══ TASK INPUT ══

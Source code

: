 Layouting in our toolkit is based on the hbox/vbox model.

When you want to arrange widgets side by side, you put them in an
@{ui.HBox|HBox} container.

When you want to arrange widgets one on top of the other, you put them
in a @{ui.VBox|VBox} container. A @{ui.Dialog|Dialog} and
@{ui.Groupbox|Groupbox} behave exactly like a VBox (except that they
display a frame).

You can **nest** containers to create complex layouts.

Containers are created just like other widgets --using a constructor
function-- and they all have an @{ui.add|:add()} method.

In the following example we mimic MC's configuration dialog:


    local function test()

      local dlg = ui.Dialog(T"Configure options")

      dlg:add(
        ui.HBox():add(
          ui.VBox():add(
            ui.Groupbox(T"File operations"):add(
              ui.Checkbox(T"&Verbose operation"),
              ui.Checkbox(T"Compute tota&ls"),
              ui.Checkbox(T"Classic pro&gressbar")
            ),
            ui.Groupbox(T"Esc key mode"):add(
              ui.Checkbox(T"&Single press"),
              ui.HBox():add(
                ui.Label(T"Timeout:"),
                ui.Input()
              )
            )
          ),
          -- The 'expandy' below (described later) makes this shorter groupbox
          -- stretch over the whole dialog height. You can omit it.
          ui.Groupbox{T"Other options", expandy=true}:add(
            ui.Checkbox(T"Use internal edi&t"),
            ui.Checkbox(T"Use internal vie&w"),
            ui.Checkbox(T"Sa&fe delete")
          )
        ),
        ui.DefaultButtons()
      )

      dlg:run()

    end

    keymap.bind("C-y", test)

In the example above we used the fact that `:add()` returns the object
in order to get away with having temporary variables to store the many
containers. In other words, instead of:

═══
══ TASK INPUT ══

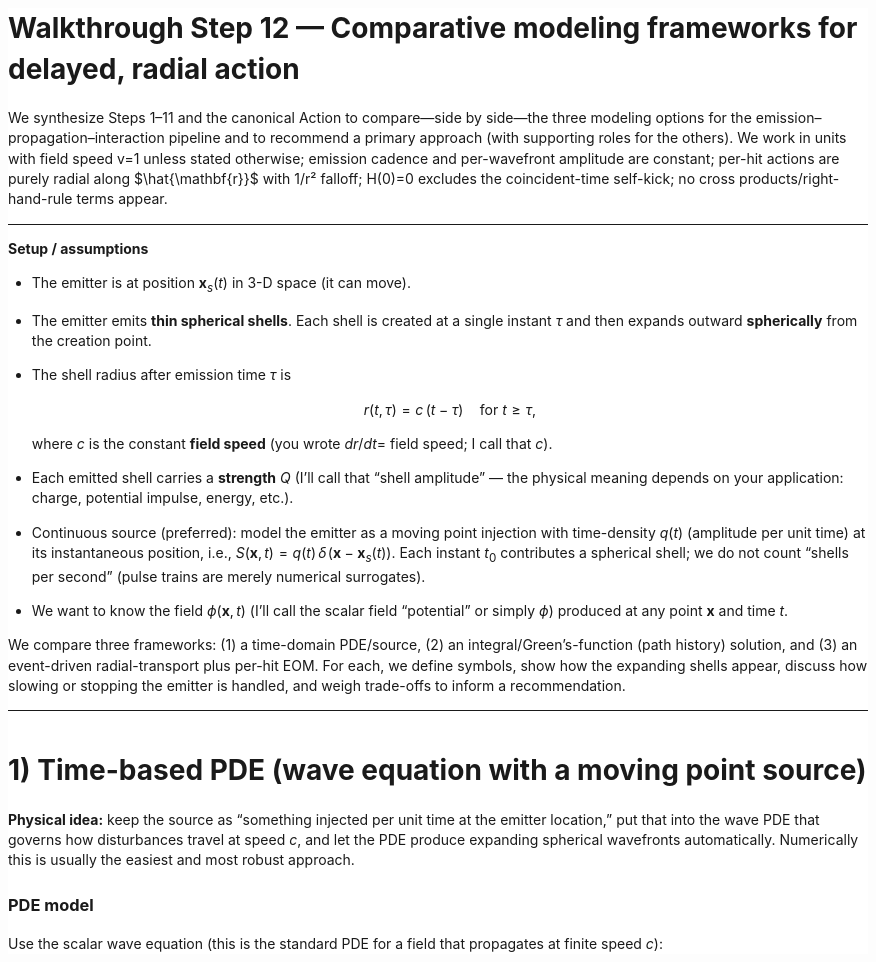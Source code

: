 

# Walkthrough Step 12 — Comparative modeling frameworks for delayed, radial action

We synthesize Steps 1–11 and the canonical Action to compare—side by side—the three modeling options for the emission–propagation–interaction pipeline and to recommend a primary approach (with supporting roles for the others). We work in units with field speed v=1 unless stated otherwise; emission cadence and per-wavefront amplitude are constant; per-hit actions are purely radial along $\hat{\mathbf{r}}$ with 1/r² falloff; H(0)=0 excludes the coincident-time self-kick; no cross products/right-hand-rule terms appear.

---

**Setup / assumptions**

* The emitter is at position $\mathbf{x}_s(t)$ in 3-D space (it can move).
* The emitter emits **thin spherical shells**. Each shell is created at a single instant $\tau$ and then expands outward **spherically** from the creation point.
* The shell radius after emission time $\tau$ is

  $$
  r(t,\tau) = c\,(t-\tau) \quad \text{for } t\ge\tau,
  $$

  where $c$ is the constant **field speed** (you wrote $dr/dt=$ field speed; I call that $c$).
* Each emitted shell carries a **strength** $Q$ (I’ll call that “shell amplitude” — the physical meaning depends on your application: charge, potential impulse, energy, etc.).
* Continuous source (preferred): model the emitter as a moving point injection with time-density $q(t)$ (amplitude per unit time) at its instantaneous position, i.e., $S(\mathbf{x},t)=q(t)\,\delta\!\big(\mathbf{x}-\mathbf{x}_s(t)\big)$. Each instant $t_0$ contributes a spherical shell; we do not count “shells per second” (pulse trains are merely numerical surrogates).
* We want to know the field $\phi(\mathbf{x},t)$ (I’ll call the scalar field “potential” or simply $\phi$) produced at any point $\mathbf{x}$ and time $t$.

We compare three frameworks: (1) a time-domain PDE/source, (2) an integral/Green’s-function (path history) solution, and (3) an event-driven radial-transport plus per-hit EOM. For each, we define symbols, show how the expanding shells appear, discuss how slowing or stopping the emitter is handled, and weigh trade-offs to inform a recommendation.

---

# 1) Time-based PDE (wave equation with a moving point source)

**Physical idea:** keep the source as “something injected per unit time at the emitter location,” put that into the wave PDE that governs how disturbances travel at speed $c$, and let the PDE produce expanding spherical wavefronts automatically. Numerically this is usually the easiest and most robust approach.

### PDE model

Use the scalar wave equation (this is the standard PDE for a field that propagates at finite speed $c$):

═══

TASK TO CARRY OUT: Copy all lines from the data that hold the word "arrange".

RESULT OF THE TASK:
When you want to arrange widgets side by side, you put them in an
When you want to arrange widgets one on top of the other, you put them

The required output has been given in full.